"""
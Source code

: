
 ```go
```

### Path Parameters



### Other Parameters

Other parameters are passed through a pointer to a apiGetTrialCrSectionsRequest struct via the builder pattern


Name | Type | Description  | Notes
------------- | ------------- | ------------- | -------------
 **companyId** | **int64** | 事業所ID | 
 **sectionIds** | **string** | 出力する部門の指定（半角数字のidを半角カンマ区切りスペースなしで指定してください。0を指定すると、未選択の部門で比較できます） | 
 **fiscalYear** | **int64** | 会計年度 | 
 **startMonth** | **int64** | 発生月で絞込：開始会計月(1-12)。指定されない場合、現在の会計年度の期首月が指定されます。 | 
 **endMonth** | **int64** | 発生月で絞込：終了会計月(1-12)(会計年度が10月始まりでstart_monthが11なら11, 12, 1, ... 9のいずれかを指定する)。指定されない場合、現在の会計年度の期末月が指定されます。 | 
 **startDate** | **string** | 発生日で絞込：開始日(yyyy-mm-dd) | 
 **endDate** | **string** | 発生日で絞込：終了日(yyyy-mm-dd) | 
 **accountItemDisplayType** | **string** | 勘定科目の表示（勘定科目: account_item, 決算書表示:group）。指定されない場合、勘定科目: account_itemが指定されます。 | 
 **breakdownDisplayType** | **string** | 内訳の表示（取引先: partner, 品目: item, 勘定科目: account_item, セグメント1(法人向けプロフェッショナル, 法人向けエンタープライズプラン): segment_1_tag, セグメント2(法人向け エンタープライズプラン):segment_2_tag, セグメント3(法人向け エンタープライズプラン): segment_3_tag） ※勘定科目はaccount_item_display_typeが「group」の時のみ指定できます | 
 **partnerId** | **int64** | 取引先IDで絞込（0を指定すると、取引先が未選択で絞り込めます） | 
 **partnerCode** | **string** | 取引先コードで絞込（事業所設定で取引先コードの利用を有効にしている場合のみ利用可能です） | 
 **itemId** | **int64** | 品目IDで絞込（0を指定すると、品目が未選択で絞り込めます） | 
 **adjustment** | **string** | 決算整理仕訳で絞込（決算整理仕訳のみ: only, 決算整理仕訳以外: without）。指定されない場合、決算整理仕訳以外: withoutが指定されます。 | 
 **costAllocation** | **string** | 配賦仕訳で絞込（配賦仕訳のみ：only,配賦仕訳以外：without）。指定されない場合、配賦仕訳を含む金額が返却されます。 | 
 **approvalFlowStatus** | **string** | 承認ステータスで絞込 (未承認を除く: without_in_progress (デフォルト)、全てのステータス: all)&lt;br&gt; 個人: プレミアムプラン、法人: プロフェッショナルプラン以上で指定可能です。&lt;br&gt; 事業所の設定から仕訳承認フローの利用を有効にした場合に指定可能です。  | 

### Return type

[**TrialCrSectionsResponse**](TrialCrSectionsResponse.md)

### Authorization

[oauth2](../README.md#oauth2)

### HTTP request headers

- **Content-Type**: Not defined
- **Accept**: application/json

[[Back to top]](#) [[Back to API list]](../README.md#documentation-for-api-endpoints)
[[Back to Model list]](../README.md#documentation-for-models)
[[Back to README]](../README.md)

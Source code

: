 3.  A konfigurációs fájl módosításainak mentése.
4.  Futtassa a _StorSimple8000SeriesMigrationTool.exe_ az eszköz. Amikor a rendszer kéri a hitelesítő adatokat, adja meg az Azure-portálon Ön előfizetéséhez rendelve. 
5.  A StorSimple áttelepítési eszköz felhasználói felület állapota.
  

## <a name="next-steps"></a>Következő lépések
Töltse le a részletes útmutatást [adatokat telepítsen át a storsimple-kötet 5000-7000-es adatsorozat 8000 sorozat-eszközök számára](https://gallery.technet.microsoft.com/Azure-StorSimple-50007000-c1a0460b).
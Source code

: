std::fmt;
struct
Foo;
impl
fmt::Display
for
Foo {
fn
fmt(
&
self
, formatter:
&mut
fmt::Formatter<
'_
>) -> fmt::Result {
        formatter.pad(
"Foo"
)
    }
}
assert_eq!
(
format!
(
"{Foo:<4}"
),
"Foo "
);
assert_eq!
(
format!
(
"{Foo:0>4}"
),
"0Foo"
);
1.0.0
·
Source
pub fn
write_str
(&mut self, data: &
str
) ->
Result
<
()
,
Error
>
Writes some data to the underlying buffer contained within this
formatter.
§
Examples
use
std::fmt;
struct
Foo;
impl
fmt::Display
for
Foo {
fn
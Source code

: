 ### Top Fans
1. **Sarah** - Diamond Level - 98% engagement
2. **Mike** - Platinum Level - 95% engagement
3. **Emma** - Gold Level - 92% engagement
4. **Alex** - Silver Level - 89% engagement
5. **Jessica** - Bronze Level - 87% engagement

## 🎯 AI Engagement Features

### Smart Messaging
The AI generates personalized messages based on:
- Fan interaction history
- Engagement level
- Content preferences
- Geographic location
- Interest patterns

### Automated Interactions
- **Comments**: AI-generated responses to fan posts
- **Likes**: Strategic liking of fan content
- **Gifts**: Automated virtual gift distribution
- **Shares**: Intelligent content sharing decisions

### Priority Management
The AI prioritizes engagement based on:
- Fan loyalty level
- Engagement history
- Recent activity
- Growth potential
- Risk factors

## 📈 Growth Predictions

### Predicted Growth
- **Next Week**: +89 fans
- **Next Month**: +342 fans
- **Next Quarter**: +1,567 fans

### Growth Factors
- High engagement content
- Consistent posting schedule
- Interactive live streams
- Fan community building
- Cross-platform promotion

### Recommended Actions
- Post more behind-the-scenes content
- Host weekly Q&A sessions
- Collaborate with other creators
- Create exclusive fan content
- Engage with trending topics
"""
BRIEF: Could you return every line from the entries above in which the string "README" occurs?

SOLUTION TO THIS TASK:
[oauth2](../README.md#oauth2)
[[Back to top]](#) [[Back to API list]](../README.md#documentation-for-api-endpoints)
[[Back to Model list]](../README.md#documentation-for-models)
[[Back to README]](../README.md)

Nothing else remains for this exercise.